In blog post published on April 20, Ripple said that while the risk posed by quantum computing is not immediate, advances in quantum research have made it credible enough to require action now.
The initiative follows research from Google Quantum AI showing that the cryptographic foundations most blockchains rely on today are vulnerable to sufficiently powerful quantum machines.
There’s also the “harvest now, decrypt later” problem, according to Ripple. Bad actors can scrape publicly visible cryptographic data from blockchains today, store it, and wait for quantum hardware to catch up. For assets meant to be held for years or decades, that’s a real concern.
These risks warrant structured preparation across performance, storage, usability and protocol design, Ripple stated.
The four phases
The roadmap is organized around two concurrent objectives: maintaining XRPL’s operational integrity during transition and establishing contingency measures for an accelerated quantum threat scenario.
Phase 1 establishes a Quantum-Day response plan, under which the network would enforce a hard migration away from classical public-key signatures, with post-quantum zero-knowledge proofs enabling secure fund recovery for existing account holders.
Phase 2, covering the first half of 2026, will initiate formal experimentation with NIST-standardized quantum-resistant algorithms, benchmarking signature size, verification cost and throughput impact under real XRPL workload conditions.
Ripple is collaborating with Project Eleven on validator-level testing, Devnet benchmarking and a post-quantum custody wallet prototype to accelerate this phase.

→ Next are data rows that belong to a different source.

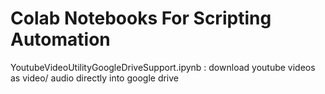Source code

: # Colab Notebooks For Scripting Automation

YoutubeVideoUtilityGoogleDriveSupport.ipynb :  download youtube videos as video/ audio directly into google drive
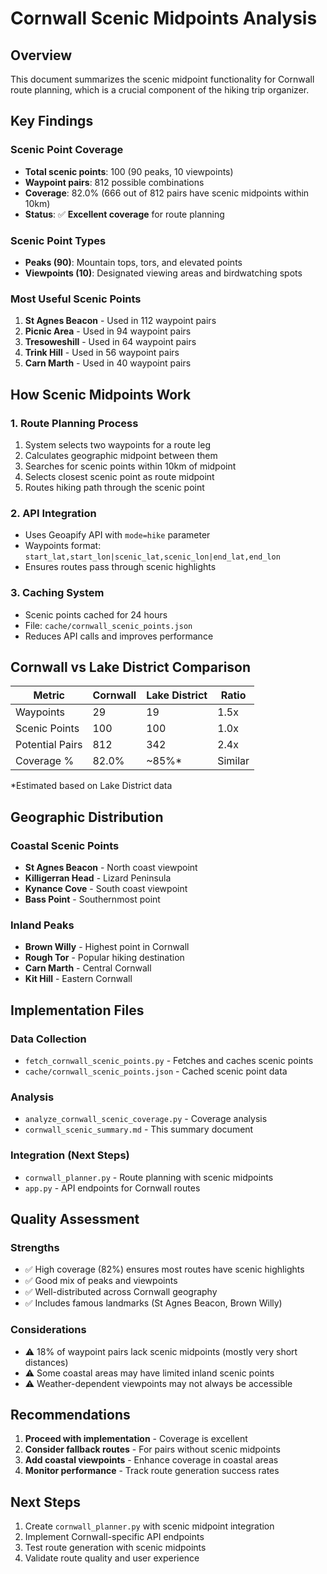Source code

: # Cornwall Scenic Midpoints Analysis

## Overview
This document summarizes the scenic midpoint functionality for Cornwall route planning, which is a crucial component of the hiking trip organizer.

## Key Findings

### Scenic Point Coverage
- **Total scenic points**: 100 (90 peaks, 10 viewpoints)
- **Waypoint pairs**: 812 possible combinations
- **Coverage**: 82.0% (666 out of 812 pairs have scenic midpoints within 10km)
- **Status**: ✅ **Excellent coverage** for route planning

### Scenic Point Types
- **Peaks (90)**: Mountain tops, tors, and elevated points
- **Viewpoints (10)**: Designated viewing areas and birdwatching spots

### Most Useful Scenic Points
1. **St Agnes Beacon** - Used in 112 waypoint pairs
2. **Picnic Area** - Used in 94 waypoint pairs  
3. **Tresoweshill** - Used in 64 waypoint pairs
4. **Trink Hill** - Used in 56 waypoint pairs
5. **Carn Marth** - Used in 40 waypoint pairs

## How Scenic Midpoints Work

### 1. Route Planning Process
1. System selects two waypoints for a route leg
2. Calculates geographic midpoint between them
3. Searches for scenic points within 10km of midpoint
4. Selects closest scenic point as route midpoint
5. Routes hiking path through the scenic point

### 2. API Integration
- Uses Geoapify API with `mode=hike` parameter
- Waypoints format: `start_lat,start_lon|scenic_lat,scenic_lon|end_lat,end_lon`
- Ensures routes pass through scenic highlights

### 3. Caching System
- Scenic points cached for 24 hours
- File: `cache/cornwall_scenic_points.json`
- Reduces API calls and improves performance

## Cornwall vs Lake District Comparison

| Metric | Cornwall | Lake District | Ratio |
|--------|----------|---------------|-------|
| Waypoints | 29 | 19 | 1.5x |
| Scenic Points | 100 | 100 | 1.0x |
| Potential Pairs | 812 | 342 | 2.4x |
| Coverage % | 82.0% | ~85%* | Similar |

*Estimated based on Lake District data

## Geographic Distribution

### Coastal Scenic Points
- **St Agnes Beacon** - North coast viewpoint
- **Killigerran Head** - Lizard Peninsula
- **Kynance Cove** - South coast viewpoint
- **Bass Point** - Southernmost point

### Inland Peaks
- **Brown Willy** - Highest point in Cornwall
- **Rough Tor** - Popular hiking destination
- **Carn Marth** - Central Cornwall
- **Kit Hill** - Eastern Cornwall

## Implementation Files

### Data Collection
- `fetch_cornwall_scenic_points.py` - Fetches and caches scenic points
- `cache/cornwall_scenic_points.json` - Cached scenic point data

### Analysis
- `analyze_cornwall_scenic_coverage.py` - Coverage analysis
- `cornwall_scenic_summary.md` - This summary document

### Integration (Next Steps)
- `cornwall_planner.py` - Route planning with scenic midpoints
- `app.py` - API endpoints for Cornwall routes

## Quality Assessment

### Strengths
- ✅ High coverage (82%) ensures most routes have scenic highlights
- ✅ Good mix of peaks and viewpoints
- ✅ Well-distributed across Cornwall geography
- ✅ Includes famous landmarks (St Agnes Beacon, Brown Willy)

### Considerations
- ⚠️ 18% of waypoint pairs lack scenic midpoints (mostly very short distances)
- ⚠️ Some coastal areas may have limited inland scenic points
- ⚠️ Weather-dependent viewpoints may not always be accessible

## Recommendations

1. **Proceed with implementation** - Coverage is excellent
2. **Consider fallback routes** - For pairs without scenic midpoints
3. **Add coastal viewpoints** - Enhance coverage in coastal areas
4. **Monitor performance** - Track route generation success rates

## Next Steps

1. Create `cornwall_planner.py` with scenic midpoint integration
2. Implement Cornwall-specific API endpoints
3. Test route generation with scenic midpoints
4. Validate route quality and user experience

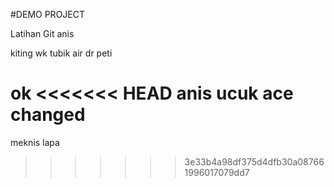#DEMO PROJECT

Latihan Git
anis

kiting wk tubik air dr peti 

ok
<<<<<<< HEAD
anis ucuk ace
changed
=======
meknis lapa
>>>>>>> 3e33b4a98df375d4dfb30a087661996017079dd7

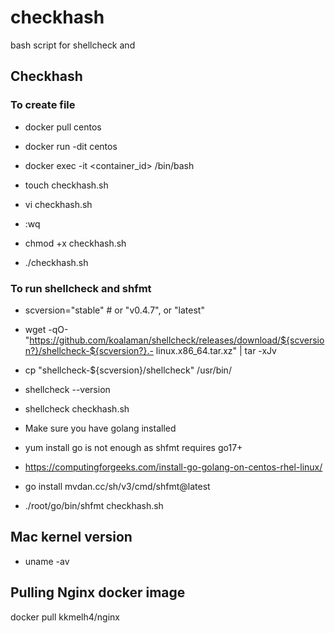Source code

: # checkhash

bash script for shellcheck and 

## Checkhash

### To create file

- docker pull centos
- docker run -dit centos
- docker exec -it <container_id> /bin/bash

- touch checkhash.sh
- vi checkhash.sh
- :wq
- chmod +x checkhash.sh
- ./checkhash.sh

### To run  shellcheck and shfmt

- scversion="stable" # or "v0.4.7", or "latest"
- wget -qO- "https://github.com/koalaman/shellcheck/releases/download/${scversion?}/shellcheck-${scversion?}.- linux.x86_64.tar.xz" | tar -xJv
- cp "shellcheck-${scversion}/shellcheck" /usr/bin/
- shellcheck --version
- shellcheck checkhash.sh

- Make sure you have golang installed
- yum install go is not enough as shfmt requires go17+
- <https://computingforgeeks.com/install-go-golang-on-centos-rhel-linux/>

- go install mvdan.cc/sh/v3/cmd/shfmt@latest
- ./root/go/bin/shfmt checkhash.sh

## Mac kernel version

- uname -av

## Pulling Nginx docker image

docker pull kkmelh4/nginx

Phase 3, scheduled for the second half of 2026, introduces hybrid deployment of post-quantum and existing elliptic curve signatures on Devnet, alongside exploration of post-quantum primitives for zero-knowledge proofs and homomorphic encryption relevant to tokenization use cases including Confidential Transfers for MPTs.
Phase 4 targets production-ready post-quantum cryptography through a new XRPL network amendment by 2028, with a focus on throughput optimization and validator coordination.
Ripple noted that XRPL’s native key rotation and seed-based key generation give it a structural head start over blockchains like Ethereum, where no equivalent migration tools exist at the protocol level.
Projects like QRL and Abelian took a quantum-resistant approach from the beginning, whereas others, including Algorand, Solana, and the XRPL, are working to incorporate quantum-safe features over time, according to Google researchers.
Meanwhile, the Ethereum Foundation has ramped up initiatives to strengthen its infrastructure against future quantum risks.